The draft norms said existing unrated NBFCs-D will be given a period of one year to get rated, "thereafter, they would not be allowed to accept any fresh deposits or renew existing deposits, till they get themselves rated," it said.
On change in control or transfer of shareholding, the draft said that all registered NBFCs should take prior approval from the RBI where there is a change in control and increase of shareholding to the extent of 25 per cent by individuals or groups, directly or indirectly.
Regarding non-performing assets (NPAs), the RBI has proposed that asset classification and provisioning norms should be made similar to that of banks for all registered NBFCs irrespective of size.
At present, the period for classifying loans into NPAs in case of NBFCs is higher at 180/360 days compared to 90 days for banks.
The draft guidelines are based on recommendations made by the Working Group headed by former RBI Deputy Governor Usha Thorat. The panel was constituted to review the existing regulatory and supervisory framework of NBFCs.

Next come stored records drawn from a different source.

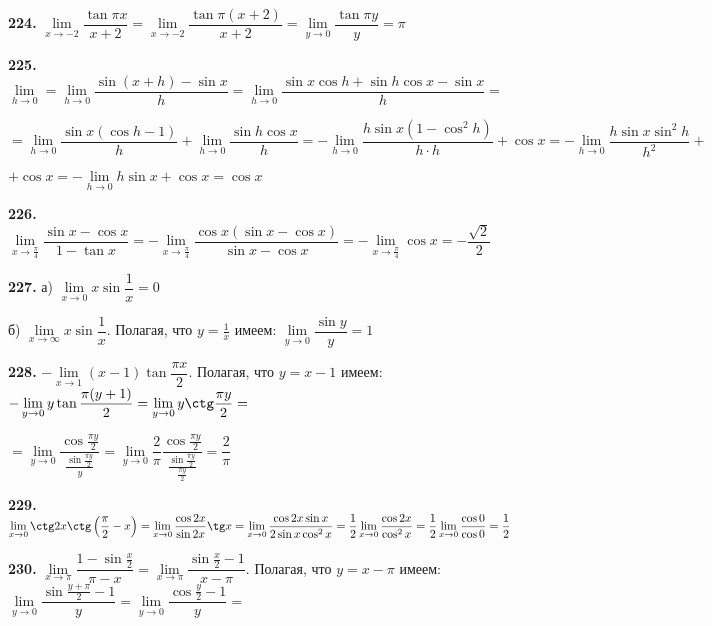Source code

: \documentclass[12pt]{article}
\begin{document}
	\medskip
	{\bf 224.} $\lim\limits_{x\to-2} \dfrac{\tan \pi x}{x+2} = \lim\limits_{x\to -2} \dfrac{\tan \pi(x+2)}{x+2} = \lim\limits_{y\to 0} \dfrac{\tan \pi y}{y} = \pi$
	
	\medskip
	{\bf 225.} $\lim\limits_{h\to 0} = \lim\limits_{h\to 0} \dfrac{\sin(x+h)-\sin x}{h} = \lim\limits_{h\to 0}\dfrac{\sin x\cos h+ \sin h \cos x - \sin x}{h} = $
	
	$
	= \lim\limits_{h\to 0} \dfrac{\sin x(\cos h-1)}{h} + \lim\limits_{h\to 0} \dfrac{\sin h \cos x}{h} = - \lim\limits_{h\to 0} \dfrac{h\sin x(1-\cos^2 h)}{h\cdot h} + \cos x = - \lim\limits_{h\to 0} \dfrac{h\sin x\sin^2 h}{h^2}+
	$
	
	\vspace{2mm}
	$
	+\cos x = -\lim\limits_{h\to 0} h\sin x  + \cos x = \cos x
	$
	
	\medskip
	{\bf 226.} $\lim\limits_{x\to \frac{\pi}{4}} \dfrac{\sin x-\cos x}{1-\tan x} = - \lim\limits_{x\to \frac{\pi}{4}} \dfrac{\cos x(\sin x-\cos x)}{\sin x-\cos x} = - \lim\limits_{x\to \frac{\pi}{4}} \cos x = -\dfrac{\sqrt{2}}{2}$
	
	\medskip
	{\bf 227.} а) $\lim\limits_{x\to 0} x\sin\dfrac{1}{x} = 0$
	
	\quad б) $\lim\limits_{x\to\infty} x\sin \dfrac{1}{x}$. Полагая, что $y=\frac{1}{x}$ имеем: $\lim\limits_{y\to0} \dfrac{\sin y}{y}  = 1$
	
	\medskip
	{\bf 228.} $-\lim\limits_{x\to 1} (x-1)\tan\dfrac{\pi x}{2}$.  Полагая, что $y=x-1$ имеем: $-\lim\limits_{y\to 0}y\tan \dfrac{\pi (y+1)}{2} = \lim\limits_{y\to0} y\ctg\dfrac{\pi y}{2} =$
	
	$
	=\lim\limits_{y\to0} \dfrac{\cos\frac{\pi y}{2}}{\frac{\sin\frac{\pi y}{2}}{y}} = \lim\limits_{y\to0} \dfrac{2}{\pi} \dfrac{\cos \frac{\pi y}{2}}{\frac{\sin \frac{\pi y}{2}}{\frac{\pi y}{2}}} =  \dfrac{2}{\pi}
	$
	
	\medskip
	{\bf 229.} $\lim\limits_{x\to0} \ctg 2x \ctg \left(\dfrac{\pi}{2}-x\right) = \lim\limits_{x\to0} \dfrac{\cos 2x}{\sin 2x} \tg x = \lim\limits_{x\to0} \dfrac{\cos 2x \sin x}{2\sin x\cos^2 x } = \dfrac{1}{2}\lim\limits_{x\to0} \dfrac{\cos 2x}{\cos^2 x} =\dfrac{1}{2}\lim\limits_{x\to0} \dfrac{\cos 0}{\cos 0}= \dfrac{1}{2}$
	
	\medskip
	{\bf 230.} $\lim\limits_{x\to\pi}\dfrac{1-\sin\frac{x}{2}}{\pi-x} = \lim\limits_{x\to\pi} \dfrac{\sin \frac{x}{2}-1}{x-\pi}$. Полагая, что $y=x-\pi$ имеем: $\lim\limits_{y\to0} \dfrac{\sin \frac{y+\pi}{2}-1}{y} = \lim\limits_{y\to0} \dfrac{\cos \frac{y}{2}-1}{y} =$
	
\end{document}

The objectives of the Group were to address issues relating to regulatory arbitrage and systemic risk, so as to create a strong and resilient non-banking financial sector.
The draft further said it has been decided that Tier I capital be raised to 12 per cent for all captive NBFCs and for NBFCs that are into lending or investment in sensitive sectors like capital market, commodities and real estate.
To address liquidity risk, it said all NBFCs should maintain high quality liquid assets. It has also proposed that henceforth NBFCs be classified under two categories – exempted NBFCs and registered NBFCs.
All registered NBFCs would be under RBI regulation, while the RBI reserves the right to bring the other category under its regulation "should the need arise".